What you have to do:
In the records that follow, how many lines contain the word "XXOO"? Give only that figure.

Data records:

BEGIN

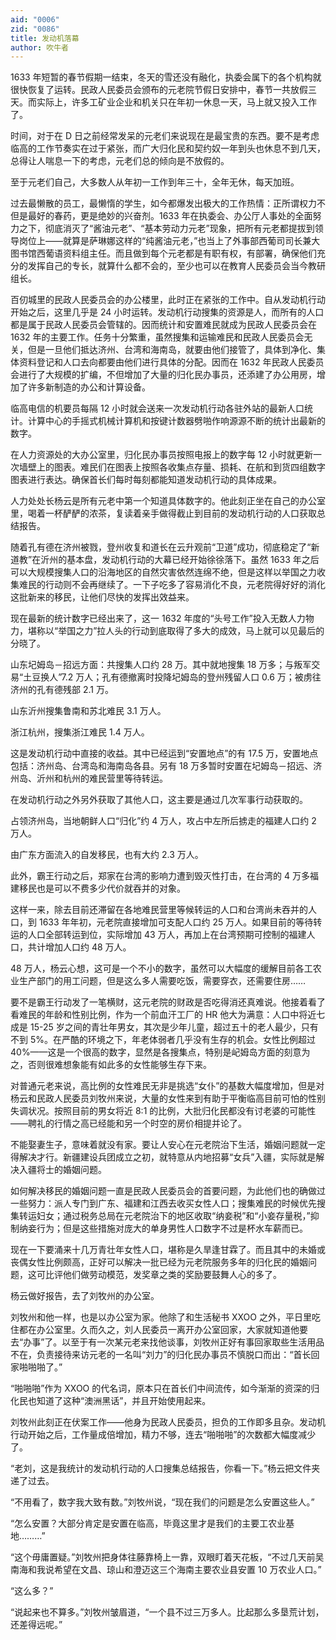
 ```yaml
---
aid: "0006"
zid: "0086"
title: 发动机落幕
author: 吹牛者
---
```


1633 年短暂的春节假期一结束，冬天的雪还没有融化，执委会属下的各个机构就很快恢复了运转。民政人民委员会颁布的元老院节假日安排中，春节一共放假三天。而实际上，许多工矿业企业和机关只在年初一休息一天，马上就又投入工作了。

时间，对于在 D 日之前经常发呆的元老们来说现在是最宝贵的东西。要不是考虑临高的工作节奏实在过于紧张，而广大归化民和契约奴一年到头也休息不到几天，总得让人喘息一下的考虑，元老们总的倾向是不放假的。

至于元老们自己，大多数人从年初一工作到年三十，全年无休，每天加班。

过去最懒散的员工，最懒惰的学生，如今都爆发出极大的工作热情：正所谓权力不但是最好的春药，更是绝妙的兴奋剂。1633 年在执委会、办公厅人事处的全面努力之下，彻底消灭了“酱油元老”、“基本劳动力元老”现象，把所有元老都提拔到领导岗位上——就算是萨琳娜这样的“纯酱油元老，”也当上了外事部西葡司司长兼大图书馆西葡语资料组主任。而且做到每个元老都是有职有权，有部署，确保他们充分的发挥自己的专长，就算什么都不会的，至少也可以在教育人民委员会当今教研组长。

百仞城里的民政人民委员会的办公楼里，此时正在紧张的工作中。自从发动机行动开始之后，这里几乎是 24 小时运转。发动机行动搜集的资源是人，而所有的人口都是属于民政人民委员会管辖的。因而统计和安置难民就成为民政人民委员会在 1632 年的主要工作。任务十分繁重，虽然搜集和运输难民和民政人民委员会无关，但是一旦他们抵达济州、台湾和海南岛，就要由他们接管了，具体到净化、集体资料登记和人口去向都要由他们进行具体的分配。因而在 1632 年民政人民委员会进行了大规模的扩编，不但增加了大量的归化民办事员，还添建了办公用房，增加了许多新制造的办公和计算设备。

临高电信的机要员每隔 12 小时就会送来一次发动机行动各驻外站的最新人口统计。计算中心的手摇式机械计算机和按键计数器劈啪作响源源不断的统计出最新的数字。

在人力资源处的大办公室里，归化民办事员按照电报上的数字每 12 小时就更新一次墙壁上的图表。难民们在图表上按照各收集点存量、损耗、在航和到货四组数字图表进行表达。确保首长们每时每刻都能知道发动机行动的具体成果。

人力处处长杨云是所有元老中第一个知道具体数字的。他此刻正坐在自己的办公室里，喝着一杯酽酽的浓茶，复读着亲手做得截止到目前的发动机行动的人口获取总结报告。

随着孔有德在济州被戮，登州收复和道长在云升观前“卫道”成功，彻底稳定了“新道教”在沂州的基本盘，发动机行动的大幕已经开始徐徐落下。虽然 1633 年之后可以大规模搜集人口的沿海地区的自然灾害依然连绵不绝，但是这样以举国之力收集难民的行动则不会再继续了。一下子吃多了容易消化不良，元老院得好好的消化这批新来的移民，让他们尽快的发挥出效益来。

现在最新的统计数字已经出来了，这一 1632 年度的“头号工作”投入无数人力物力，堪称以“举国之力”拉人头的行动到底取得了多大的成效，马上就可以见最后的分晓了。

山东圮姆岛－招远方面：共搜集人口约 28 万。其中就地搜集 18 万多；与叛军交易“土豆换人”7.2 万人；孔有德撤离时投降圮姆岛的登州残留人口 0.6 万；被虏往济州的孔有德残部 2.1 万。

山东沂州搜集鲁南和苏北难民 3.1 万人。

浙江杭州，搜集浙江难民 1.4 万人。

这是发动机行动中直接的收益。其中已经运到“安置地点”的有 17.5 万，安置地点包括：济州岛、台湾岛和海南岛各县。另有 18 万多暂时安置在圮姆岛－招远、济州岛、沂州和杭州的难民营里等待转运。

在发动机行动之外另外获取了其他人口，这主要是通过几次军事行动获取的。

占领济州岛，当地朝鲜人口“归化”约 4 万人，攻占中左所后掳走的福建人口约 2 万人。

由广东方面流入的自发移民，也有大约 2.3 万人。

此外，霸王行动之后，郑家在台湾的影响力遭到毁灭性打击，在台湾的 4 万多福建移民也是可以不费多少代价就吞并的对象。

这样一来，除去目前还滞留在各地难民营里等候转运的人口和台湾尚未吞并的人口，到 1633 年年初，元老院直接增加可支配人口约 25 万人。如果目前的等待转运的人口全部转运到位，实际增加 43 万人，再加上在台湾预期可控制的福建人口，共计增加人口约 48 万人。

48 万人，杨云心想，这可是一个不小的数字，虽然可以大幅度的缓解目前各工农业生产部门的用工问题，但是这么多人需要吃饭，需要穿衣，还需要住房……

要不是霸王行动发了一笔横财，这元老院的财政是否吃得消还真难说。他接着看了看难民的年龄和性别比例，作为一个前血汗工厂的 HR 他大为满意：人口中将近七成是 15-25 岁之间的青壮年男女，其次是少年儿童，超过五十的老人最少，只有不到 5%。在严酷的环境之下，年老体弱者几乎没有生存的机会。女性比例超过 40%——这是一个很高的数字，显然是各搜集点，特别是屺姆岛方面的刻意为之，否则很难想象能有如此多的女性能够生存下来。

对普通元老来说，高比例的女性难民无非是挑选“女仆”的基数大幅度增加，但是对杨云和民政人民委员刘牧州来说，大量的女性来到有助于平衡临高目前可怕的性别失调状况。按照目前的男女将近 8:1 的比例，大批归化民都没有讨老婆的可能性——聘礼的行情之高已经能和另一个时空的房价相提并论了。

不能娶妻生子，意味着就没有家。要让人安心在元老院治下生活，婚姻问题就一定得解决才行。新疆建设兵团成立之初，就特意从内地招募“女兵”入疆，实际就是解决入疆将士的婚姻问题。

如何解决移民的婚姻问题一直是民政人民委员会的首要问题，为此他们也的确做过一些努力：派人专门到广东、福建和江西去收买女性人口；搜集难民的时候优先搜集转运妇女；通过税务总局在元老院治下的地区收取“纳妾税”和“小妾存量税，”抑制纳妾行为；但是这些措施对庞大的单身男性人口数字不过是杯水车薪而已。

现在一下要涌来十几万青壮年女性人口，堪称是久旱逢甘霖了。而且其中的未婚或丧偶女性比例颇高，正好可以解决一批已经为元老院服务多年的归化民的婚姻问题，这可比评他们做劳动模范，发奖章之类的奖励要鼓舞人心的多了。

杨云做好报告，去了刘牧州的办公室。

刘牧州和他一样，也是以办公室为家。他除了和生活秘书 XXOO 之外，平日里吃住都在办公室里。久而久之，刘人民委员一离开办公室回家，大家就知道他要去“办事”了。以至于有一次某元老来找他谈事，刘牧州正好有事回家取些生活用品不在，负责接待来访元老的一名叫“刘力”的归化民办事员不慎脱口而出：“首长回家啪啪啪了。”

“啪啪啪”作为 XXOO 的代名词，原本只在首长们中间流传，如今渐渐的资深的归化民也知道了这种“澳洲黑话”，并且开始使用起来。

刘牧州此刻正在伏案工作——他身为民政人民委员，担负的工作即多且杂。发动机行动开始之后，工作量成倍增加，精力不够，连去“啪啪啪”的次数都大幅度减少了。

“老刘，这是我统计的发动机行动的人口搜集总结报告，你看一下。”杨云把文件夹递了过去。

“不用看了，数字我大致有数。”刘牧州说，“现在我们的问题是怎么安置这些人。”

“怎么安置？大部分肯定是安置在临高，毕竟这里才是我们的主要工农业基地………”

“这个毋庸置疑。”刘牧州把身体往藤靠椅上一靠，双眼盯着天花板，“不过几天前吴南海和我说希望在文昌、琼山和澄迈这三个海南主要农业县安置 10 万农业人口。”

“这么多？”

“说起来也不算多。”刘牧州皱眉道，“一个县不过三万多人。比起那么多垦荒计划，还差得远呢。”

END

Response for this exercise:
2